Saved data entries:
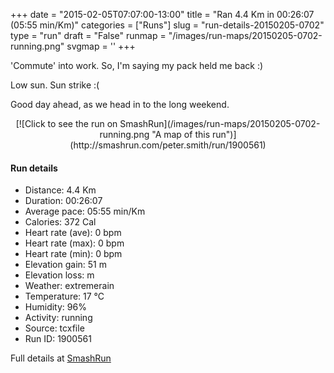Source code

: +++
date = "2015-02-05T07:07:00-13:00"
title = "Ran 4.4 Km in 00:26:07 (05:55 min/Km)"
categories = ["Runs"]
slug = "run-details-20150205-0702"
type = "run"
draft = "False"
runmap = "/images/run-maps/20150205-0702-running.png"
svgmap = '<polyline points="0 66, 2 63, 9 65, 17 54, 32 62, 45 65, 49 75, 51 78, 61 80, 65 79, 73 75, 80 74, 87 68, 93 72, 96 68, 99 62, 100 56, 94 49, 94 48, 84 31, 80 26, 68 21, 66 23, 64 24, 62 27">'
+++

'Commute' into work. So, I'm saying my pack held me back :)

Low sun.  Sun strike :(

Good day ahead, as we head in to the long weekend. 



<!--more-->

<center>
[![Click to see the run on SmashRun](/images/run-maps/20150205-0702-running.png "A map of this run")](http://smashrun.com/peter.smith/run/1900561)
</center>

#### Run details

* Distance: 4.4 Km
* Duration: 00:26:07
* Average pace: 05:55 min/Km
* Calories: 372 Cal
* Heart rate (ave): 0 bpm
* Heart rate (max): 0 bpm
* Heart rate (min): 0 bpm
* Elevation gain: 51 m
* Elevation loss:  m
* Weather: extremerain
* Temperature: 17 &deg;C
* Humidity: 96%
* Activity: running
* Source: tcxfile
* Run ID: 1900561

Full details at [SmashRun](http://smashrun.com/peter.smith/run/1900561)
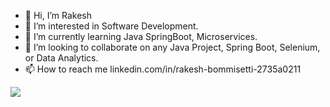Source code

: - 👋 Hi, I’m Rakesh
- 👀 I’m interested in Software Development.
- 🌱 I’m currently learning Java SpringBoot, Microservices.
- 💞️ I’m looking to collaborate on any Java Project, Spring Boot, Selenium, or Data Analytics.
- 📫 How to reach me linkedin.com/in/rakesh-bommisetti-2735a0211
<!---
Rakesh-Bommisetti/Rakesh-Bommisetti is a ✨ special ✨ repository because its `README.md` (this file) appears on your GitHub profile.
You can click the Preview link to take a look at your changes.
--->
![](https://leetcard.jacoblin.cool/Rakesh_Bommisetti?animation=true)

__TO DO__
Reproduce every line of the data above, exactly as it stands, but not the pictures.

__TASK SOLUTION__
Source code

: +++
date = "2015-02-05T07:07:00-13:00"
title = "Ran 4.4 Km in 00:26:07 (05:55 min/Km)"
categories = ["Runs"]
slug = "run-details-20150205-0702"
type = "run"
draft = "False"
runmap = "/images/run-maps/20150205-0702-running.png"
svgmap = '<polyline points="0 66, 2 63, 9 65, 17 54, 32 62, 45 65, 49 75, 51 78, 61 80, 65 79, 73 75, 80 74, 87 68, 93 72, 96 68, 99 62, 100 56, 94 49, 94 48, 84 31, 80 26, 68 21, 66 23, 64 24, 62 27">'
+++

'Commute' into work. So, I'm saying my pack held me back :)

Low sun.  Sun strike :(

Good day ahead, as we head in to the long weekend. 



<!--more-->

<center>
[![Click to see the run on SmashRun](/images/run-maps/20150205-0702-running.png "A map of this run")](http://smashrun.com/peter.smith/run/1900561)
</center>

#### Run details

* Distance: 4.4 Km
* Duration: 00:26:07
* Average pace: 05:55 min/Km
* Calories: 372 Cal
* Heart rate (ave): 0 bpm
* Heart rate (max): 0 bpm
* Heart rate (min): 0 bpm
* Elevation gain: 51 m
* Elevation loss:  m
* Weather: extremerain
* Temperature: 17 &deg;C
* Humidity: 96%
* Activity: running
* Source: tcxfile
* Run ID: 1900561

Full details at [SmashRun](http://smashrun.com/peter.smith/run/1900561)
Source code

: - 👋 Hi, I’m Rakesh
- 👀 I’m interested in Software Development.
- 🌱 I’m currently learning Java SpringBoot, Microservices.
- 💞️ I’m looking to collaborate on any Java Project, Spring Boot, Selenium, or Data Analytics.
- 📫 How to reach me linkedin.com/in/rakesh-bommisetti-2735a0211
<!---
Rakesh-Bommisetti/Rakesh-Bommisetti is a ✨ special ✨ repository because its `README.md` (this file) appears on your GitHub profile.
You can click the Preview link to take a look at your changes.
--->
![](https://leetcard.jacoblin.cool/Rakesh_Bommisetti?animation=true)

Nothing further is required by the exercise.